Data excerpts
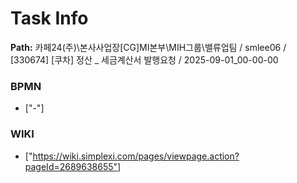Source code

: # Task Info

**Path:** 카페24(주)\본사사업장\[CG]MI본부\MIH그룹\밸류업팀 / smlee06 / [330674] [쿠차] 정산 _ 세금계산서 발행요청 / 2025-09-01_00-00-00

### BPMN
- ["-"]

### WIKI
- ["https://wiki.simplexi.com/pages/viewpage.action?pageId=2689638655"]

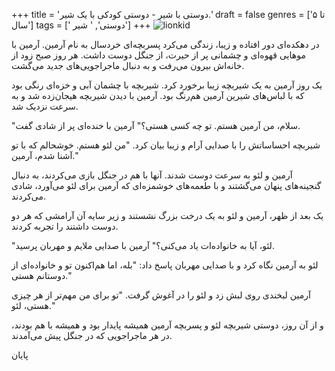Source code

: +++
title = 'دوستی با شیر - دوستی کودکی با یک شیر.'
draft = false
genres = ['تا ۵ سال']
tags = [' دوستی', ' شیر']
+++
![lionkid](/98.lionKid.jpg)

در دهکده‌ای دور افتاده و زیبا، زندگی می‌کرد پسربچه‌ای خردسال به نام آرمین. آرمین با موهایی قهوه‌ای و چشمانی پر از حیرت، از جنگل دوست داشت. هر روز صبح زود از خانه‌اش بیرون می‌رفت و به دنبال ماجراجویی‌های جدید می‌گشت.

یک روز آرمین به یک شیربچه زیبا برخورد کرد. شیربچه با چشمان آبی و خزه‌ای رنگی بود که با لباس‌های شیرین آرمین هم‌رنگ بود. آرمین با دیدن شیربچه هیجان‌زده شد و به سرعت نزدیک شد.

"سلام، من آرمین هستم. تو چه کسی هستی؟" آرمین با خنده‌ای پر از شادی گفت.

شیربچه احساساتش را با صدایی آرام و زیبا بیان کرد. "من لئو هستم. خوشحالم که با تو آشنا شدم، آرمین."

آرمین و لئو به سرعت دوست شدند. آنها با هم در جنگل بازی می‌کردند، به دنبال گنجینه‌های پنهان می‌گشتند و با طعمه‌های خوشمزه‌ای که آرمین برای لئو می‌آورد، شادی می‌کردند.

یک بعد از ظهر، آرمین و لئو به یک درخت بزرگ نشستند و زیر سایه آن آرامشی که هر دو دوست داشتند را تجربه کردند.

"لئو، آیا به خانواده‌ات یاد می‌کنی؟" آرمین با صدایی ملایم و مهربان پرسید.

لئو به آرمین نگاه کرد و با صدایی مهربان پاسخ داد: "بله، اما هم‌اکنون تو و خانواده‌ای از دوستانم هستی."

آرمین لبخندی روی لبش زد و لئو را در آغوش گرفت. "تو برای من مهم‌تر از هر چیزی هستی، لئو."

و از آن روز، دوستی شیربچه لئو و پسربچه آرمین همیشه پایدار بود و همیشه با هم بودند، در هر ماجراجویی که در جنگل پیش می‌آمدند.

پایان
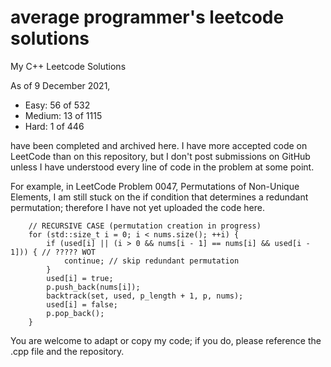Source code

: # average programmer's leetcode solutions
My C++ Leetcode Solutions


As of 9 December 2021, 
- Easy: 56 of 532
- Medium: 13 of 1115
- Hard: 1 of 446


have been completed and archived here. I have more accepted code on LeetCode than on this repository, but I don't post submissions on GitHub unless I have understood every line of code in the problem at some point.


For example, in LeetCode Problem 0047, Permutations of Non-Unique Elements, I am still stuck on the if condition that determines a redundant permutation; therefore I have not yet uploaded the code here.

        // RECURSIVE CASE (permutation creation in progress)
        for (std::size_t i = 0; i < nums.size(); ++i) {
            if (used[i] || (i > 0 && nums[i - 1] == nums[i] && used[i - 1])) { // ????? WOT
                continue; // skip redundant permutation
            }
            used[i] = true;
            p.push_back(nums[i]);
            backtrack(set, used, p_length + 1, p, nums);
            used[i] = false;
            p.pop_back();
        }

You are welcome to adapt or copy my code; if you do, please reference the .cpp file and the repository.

> YOUR ASSIGNMENT
Could you repeat all of the entries exactly, without any of the images?

> ANSWER SECTION
Source code

: # Task Info

**Path:** 카페24(주)\본사사업장\[CG]MI본부\MIH그룹\밸류업팀 / smlee06 / [330674] [쿠차] 정산 _ 세금계산서 발행요청 / 2025-09-01_00-00-00

### BPMN
- ["-"]

### WIKI
- ["https://wiki.simplexi.com/pages/viewpage.action?pageId=2689638655"]

Source code

: +++
title = 'دوستی با شیر - دوستی کودکی با یک شیر.'
draft = false
genres = ['تا ۵ سال']
tags = [' دوستی', ' شیر']
+++
![lionkid](/98.lionKid.jpg)

در دهکده‌ای دور افتاده و زیبا، زندگی می‌کرد پسربچه‌ای خردسال به نام آرمین. آرمین با موهایی قهوه‌ای و چشمانی پر از حیرت، از جنگل دوست داشت. هر روز صبح زود از خانه‌اش بیرون می‌رفت و به دنبال ماجراجویی‌های جدید می‌گشت.

یک روز آرمین به یک شیربچه زیبا برخورد کرد. شیربچه با چشمان آبی و خزه‌ای رنگی بود که با لباس‌های شیرین آرمین هم‌رنگ بود. آرمین با دیدن شیربچه هیجان‌زده شد و به سرعت نزدیک شد.

"سلام، من آرمین هستم. تو چه کسی هستی؟" آرمین با خنده‌ای پر از شادی گفت.

شیربچه احساساتش را با صدایی آرام و زیبا بیان کرد. "من لئو هستم. خوشحالم که با تو آشنا شدم، آرمین."

آرمین و لئو به سرعت دوست شدند. آنها با هم در جنگل بازی می‌کردند، به دنبال گنجینه‌های پنهان می‌گشتند و با طعمه‌های خوشمزه‌ای که آرمین برای لئو می‌آورد، شادی می‌کردند.

یک بعد از ظهر، آرمین و لئو به یک درخت بزرگ نشستند و زیر سایه آن آرامشی که هر دو دوست داشتند را تجربه کردند.

"لئو، آیا به خانواده‌ات یاد می‌کنی؟" آرمین با صدایی ملایم و مهربان پرسید.

لئو به آرمین نگاه کرد و با صدایی مهربان پاسخ داد: "بله، اما هم‌اکنون تو و خانواده‌ای از دوستانم هستی."

آرمین لبخندی روی لبش زد و لئو را در آغوش گرفت. "تو برای من مهم‌تر از هر چیزی هستی، لئو."

و از آن روز، دوستی شیربچه لئو و پسربچه آرمین همیشه پایدار بود و همیشه با هم بودند، در هر ماجراجویی که در جنگل پیش می‌آمدند.

پایان
Source code

: # average programmer's leetcode solutions
My C++ Leetcode Solutions


As of 9 December 2021, 
- Easy: 56 of 532
- Medium: 13 of 1115
- Hard: 1 of 446


have been completed and archived here. I have more accepted code on LeetCode than on this repository, but I don't post submissions on GitHub unless I have understood every line of code in the problem at some point.


For example, in LeetCode Problem 0047, Permutations of Non-Unique Elements, I am still stuck on the if condition that determines a redundant permutation; therefore I have not yet uploaded the code here.

        // RECURSIVE CASE (permutation creation in progress)
        for (std::size_t i = 0; i < nums.size(); ++i) {
            if (used[i] || (i > 0 && nums[i - 1] == nums[i] && used[i - 1])) { // ????? WOT
                continue; // skip redundant permutation
            }
            used[i] = true;
            p.push_back(nums[i]);
            backtrack(set, used, p_length + 1, p, nums);
            used[i] = false;
            p.pop_back();
        }

You are welcome to adapt or copy my code; if you do, please reference the .cpp file and the repository.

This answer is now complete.